▶ **YOUR OBJECTIVE**
Starting at the top of the records, output every line through the one that contains "### **Backend (Fastify + Prisma)**", keeping each exactly as it appears.

▶ **EXERCISE DATA**
┏━━

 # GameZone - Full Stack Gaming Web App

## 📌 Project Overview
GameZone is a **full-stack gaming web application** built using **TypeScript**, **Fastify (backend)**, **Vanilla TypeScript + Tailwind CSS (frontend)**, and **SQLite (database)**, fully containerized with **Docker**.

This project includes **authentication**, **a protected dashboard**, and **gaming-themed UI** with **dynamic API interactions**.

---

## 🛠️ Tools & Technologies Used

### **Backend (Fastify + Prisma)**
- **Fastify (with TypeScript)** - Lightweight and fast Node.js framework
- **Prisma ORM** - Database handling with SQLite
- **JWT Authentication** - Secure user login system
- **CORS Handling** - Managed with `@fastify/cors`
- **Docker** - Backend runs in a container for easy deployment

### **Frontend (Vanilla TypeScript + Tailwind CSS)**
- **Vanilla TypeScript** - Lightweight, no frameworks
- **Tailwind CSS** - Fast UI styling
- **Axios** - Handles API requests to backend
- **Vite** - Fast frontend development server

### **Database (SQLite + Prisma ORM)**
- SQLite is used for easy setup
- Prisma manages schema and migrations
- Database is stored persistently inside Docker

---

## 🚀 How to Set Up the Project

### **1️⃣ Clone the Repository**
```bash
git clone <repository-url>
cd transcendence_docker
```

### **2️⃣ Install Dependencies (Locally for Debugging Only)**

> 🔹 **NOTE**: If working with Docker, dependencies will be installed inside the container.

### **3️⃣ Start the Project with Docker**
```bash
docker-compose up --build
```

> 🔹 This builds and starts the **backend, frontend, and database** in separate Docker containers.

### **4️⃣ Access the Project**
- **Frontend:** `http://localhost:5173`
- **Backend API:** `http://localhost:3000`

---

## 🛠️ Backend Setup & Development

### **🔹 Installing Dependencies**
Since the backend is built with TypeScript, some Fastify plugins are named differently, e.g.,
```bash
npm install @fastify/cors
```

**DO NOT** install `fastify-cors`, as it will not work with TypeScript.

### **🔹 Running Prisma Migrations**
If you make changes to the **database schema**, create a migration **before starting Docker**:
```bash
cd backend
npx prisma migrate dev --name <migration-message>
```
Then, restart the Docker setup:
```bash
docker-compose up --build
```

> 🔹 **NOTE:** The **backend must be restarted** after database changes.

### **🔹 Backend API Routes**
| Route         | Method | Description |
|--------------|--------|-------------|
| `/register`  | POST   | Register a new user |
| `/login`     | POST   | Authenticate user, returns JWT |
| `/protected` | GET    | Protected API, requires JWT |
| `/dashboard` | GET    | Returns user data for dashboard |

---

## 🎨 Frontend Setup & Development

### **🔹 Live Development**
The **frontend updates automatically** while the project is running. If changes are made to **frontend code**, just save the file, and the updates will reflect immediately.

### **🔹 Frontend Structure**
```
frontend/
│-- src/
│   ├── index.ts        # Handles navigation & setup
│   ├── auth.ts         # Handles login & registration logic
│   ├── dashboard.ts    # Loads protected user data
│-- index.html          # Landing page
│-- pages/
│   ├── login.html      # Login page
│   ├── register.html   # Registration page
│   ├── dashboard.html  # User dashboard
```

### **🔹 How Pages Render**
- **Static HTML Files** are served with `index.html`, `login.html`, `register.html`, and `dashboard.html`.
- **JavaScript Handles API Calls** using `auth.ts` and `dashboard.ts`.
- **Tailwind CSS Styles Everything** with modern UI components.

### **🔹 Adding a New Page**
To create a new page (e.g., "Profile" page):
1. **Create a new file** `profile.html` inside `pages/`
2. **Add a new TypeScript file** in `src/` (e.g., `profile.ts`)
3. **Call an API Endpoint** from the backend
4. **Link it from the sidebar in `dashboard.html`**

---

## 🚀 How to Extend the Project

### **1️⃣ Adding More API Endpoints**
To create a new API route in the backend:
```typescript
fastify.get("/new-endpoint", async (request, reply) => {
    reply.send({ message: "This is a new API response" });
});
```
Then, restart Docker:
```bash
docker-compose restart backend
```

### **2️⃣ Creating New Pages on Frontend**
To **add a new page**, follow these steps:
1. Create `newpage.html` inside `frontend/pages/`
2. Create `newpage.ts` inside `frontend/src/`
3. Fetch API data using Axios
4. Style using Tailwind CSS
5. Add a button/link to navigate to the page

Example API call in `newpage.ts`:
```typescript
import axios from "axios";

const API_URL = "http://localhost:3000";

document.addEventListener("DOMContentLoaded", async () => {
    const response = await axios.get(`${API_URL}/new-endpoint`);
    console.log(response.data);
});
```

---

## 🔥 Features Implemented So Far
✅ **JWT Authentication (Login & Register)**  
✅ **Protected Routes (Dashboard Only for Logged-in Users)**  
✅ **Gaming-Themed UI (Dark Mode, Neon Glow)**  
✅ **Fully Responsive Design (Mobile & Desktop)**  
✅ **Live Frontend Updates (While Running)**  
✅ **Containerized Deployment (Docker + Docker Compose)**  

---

┗━━

▶ **ANSWER**
 # GameZone - Full Stack Gaming Web App

## 📌 Project Overview
GameZone is a **full-stack gaming web application** built using **TypeScript**, **Fastify (backend)**, **Vanilla TypeScript + Tailwind CSS (frontend)**, and **SQLite (database)**, fully containerized with **Docker**.

This project includes **authentication**, **a protected dashboard**, and **gaming-themed UI** with **dynamic API interactions**.

---

## 🛠️ Tools & Technologies Used

### **Backend (Fastify + Prisma)**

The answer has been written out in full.